WORK TASK:
Retype word for word the first line of the listing and each line after it up to the line with "structure on the", with the pictures taken out.

DATA SHOWN:

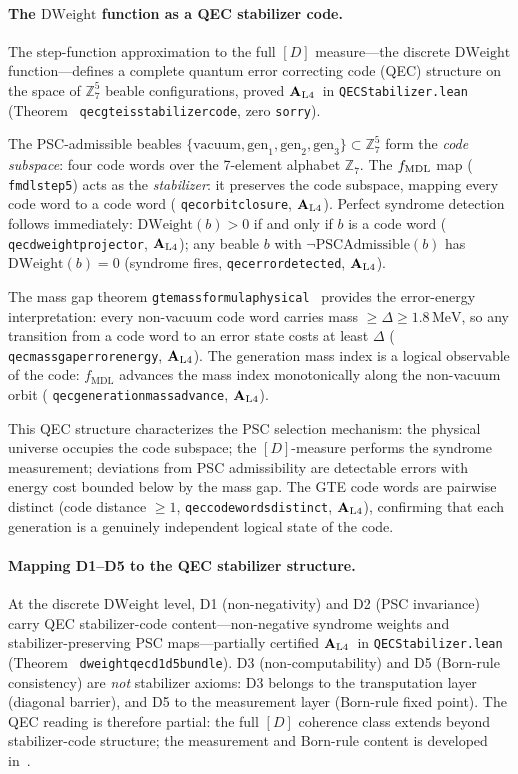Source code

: \documentclass[12pt,letterpaper]{article}
\newcommand{\fmdl}{f_{\mathrm{MDL}}}
\newcommand{\Zseven}{\mathbb{Z}_7}
\newcommand{\Dclass}{[D]}
\newcommand{\catAL}{\ensuremath{\textbf{A}_{\rm L4}}}
\newcommand{\lean}[1]{%
  \penalty-100
  \begingroup\def\_{\textunderscore\allowbreak}\texttt{#1}\endgroup}
\begin{document}
\paragraph{The $\mathrm{DWeight}$ function as a QEC stabilizer code.}
The step-function approximation to the full $\Dclass$ measure---the discrete
$\mathrm{DWeight}$ function---defines a complete quantum error correcting code (QEC)
structure on the space of $\Zseven^5$ beable configurations, proved \catAL\ in
\lean{QECStabilizer.lean} (Theorem~\lean{qec\_gte\_is\_stabilizer\_code}, zero \texttt{sorry}).

The PSC-admissible beables $\{\mathrm{vacuum}, \mathrm{gen}_1, \mathrm{gen}_2,
\mathrm{gen}_3\} \subset \Zseven^5$ form the \emph{code subspace}: four code words
over the 7-element alphabet $\Zseven$.  The $f_{\rm MDL}$ map (\lean{fmdl\_step5})
acts as the \emph{stabilizer}: it preserves the code subspace, mapping every code
word to a code word (\lean{qec\_orbit\_closure}, \catAL).  Perfect syndrome
detection follows immediately: $\mathrm{DWeight}(b) > 0$ if and only if $b$ is a code
word (\lean{qec\_dweight\_projector}, \catAL); any beable $b$ with
$\neg\mathrm{PSCAdmissible}(b)$ has $\mathrm{DWeight}(b) = 0$ (syndrome fires,
\lean{qec\_error\_detected}, \catAL).

The mass gap theorem \lean{gte\_mass\_formula\_physical}~\cite{SpivackEmergentGravity}
provides the error-energy interpretation: every non-vacuum code word carries mass
$\geq \Delta \geq 1.8\,\mathrm{MeV}$, so any transition from a code word to an
error state costs at least $\Delta$ (\lean{qec\_mass\_gap\_error\_energy}, \catAL).
The generation mass index is a logical observable of the code: $\fmdl$ advances the
mass index monotonically along the non-vacuum orbit
(\lean{qec\_generation\_mass\_advance}, \catAL).

This QEC structure characterizes the PSC selection mechanism: the physical universe
occupies the code subspace; the $\Dclass$-measure performs the syndrome measurement;
deviations from PSC admissibility are detectable errors with energy cost bounded below
by the mass gap.  The GTE code words are pairwise distinct (code distance $\geq 1$,
\lean{qec\_code\_words\_distinct}, \catAL), confirming that each generation is a
genuinely independent logical state of the code.

\paragraph{Mapping D1--D5 to the QEC stabilizer structure.}
At the discrete $\mathrm{DWeight}$ level, D1 (non-negativity) and D2 (PSC invariance)
carry QEC stabilizer-code content---non-negative syndrome weights and
stabilizer-preserving PSC maps---partially certified \catAL\ in
\lean{QECStabilizer.lean} (Theorem~\lean{dweight\_qec\_d1\_d5\_bundle}).
D3 (non-computability) and D5 (Born-rule consistency) are \emph{not} stabilizer axioms:
D3 belongs to the transputation layer (diagonal barrier), and D5 to the measurement layer
(Born-rule fixed point).
The QEC reading is therefore partial: the full $[D]$ coherence class extends beyond
stabilizer-code structure; the measurement and Born-rule content is developed
in~\cite{SpivackQMFromR110}.
\end{document}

OUTPUT OF THE EXERCISE:
Source code

: \documentclass[12pt,letterpaper]{article}
\newcommand{\fmdl}{f_{\mathrm{MDL}}}
\newcommand{\Zseven}{\mathbb{Z}_7}
\newcommand{\Dclass}{[D]}
\newcommand{\catAL}{\ensuremath{\textbf{A}_{\rm L4}}}
\newcommand{\lean}[1]{%
  \penalty-100
  \begingroup\def\_{\textunderscore\allowbreak}\texttt{#1}\endgroup}
\begin{document}
\paragraph{The $\mathrm{DWeight}$ function as a QEC stabilizer code.}
The step-function approximation to the full $\Dclass$ measure---the discrete
$\mathrm{DWeight}$ function---defines a complete quantum error correcting code (QEC)
structure on the space of $\Zseven^5$ beable configurations, proved \catAL\ in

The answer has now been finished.